▸ HOW TO COMPLETE THIS TASK: Below are the records. Retype exactly the lines between the lines holding "This React application" and "5. Type *npm start* to start the application", inclusive.

------------------------

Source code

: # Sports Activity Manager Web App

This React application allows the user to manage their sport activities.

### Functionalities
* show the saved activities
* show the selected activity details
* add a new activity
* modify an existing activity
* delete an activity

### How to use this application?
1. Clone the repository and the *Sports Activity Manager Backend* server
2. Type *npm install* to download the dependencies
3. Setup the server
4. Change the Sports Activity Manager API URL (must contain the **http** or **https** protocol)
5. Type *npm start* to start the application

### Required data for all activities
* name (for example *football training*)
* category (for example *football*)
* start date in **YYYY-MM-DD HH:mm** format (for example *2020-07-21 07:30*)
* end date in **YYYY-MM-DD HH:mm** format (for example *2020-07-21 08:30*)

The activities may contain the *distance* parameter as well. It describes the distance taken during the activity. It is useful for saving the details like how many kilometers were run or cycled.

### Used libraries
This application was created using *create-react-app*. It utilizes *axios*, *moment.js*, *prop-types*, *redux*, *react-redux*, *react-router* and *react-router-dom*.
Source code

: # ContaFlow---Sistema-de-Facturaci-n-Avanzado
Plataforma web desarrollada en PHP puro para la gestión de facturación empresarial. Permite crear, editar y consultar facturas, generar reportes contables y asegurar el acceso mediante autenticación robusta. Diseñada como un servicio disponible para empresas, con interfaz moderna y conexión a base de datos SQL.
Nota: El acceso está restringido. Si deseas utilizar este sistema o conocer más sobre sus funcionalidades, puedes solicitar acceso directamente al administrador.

------------------------

▸ ANSWER TO THE PROBLEM:
This React application allows the user to manage their sport activities.

### Functionalities
* show the saved activities
* show the selected activity details
* add a new activity
* modify an existing activity
* delete an activity

### How to use this application?
1. Clone the repository and the *Sports Activity Manager Backend* server
2. Type *npm install* to download the dependencies
3. Setup the server
4. Change the Sports Activity Manager API URL (must contain the **http** or **https** protocol)
5. Type *npm start* to start the application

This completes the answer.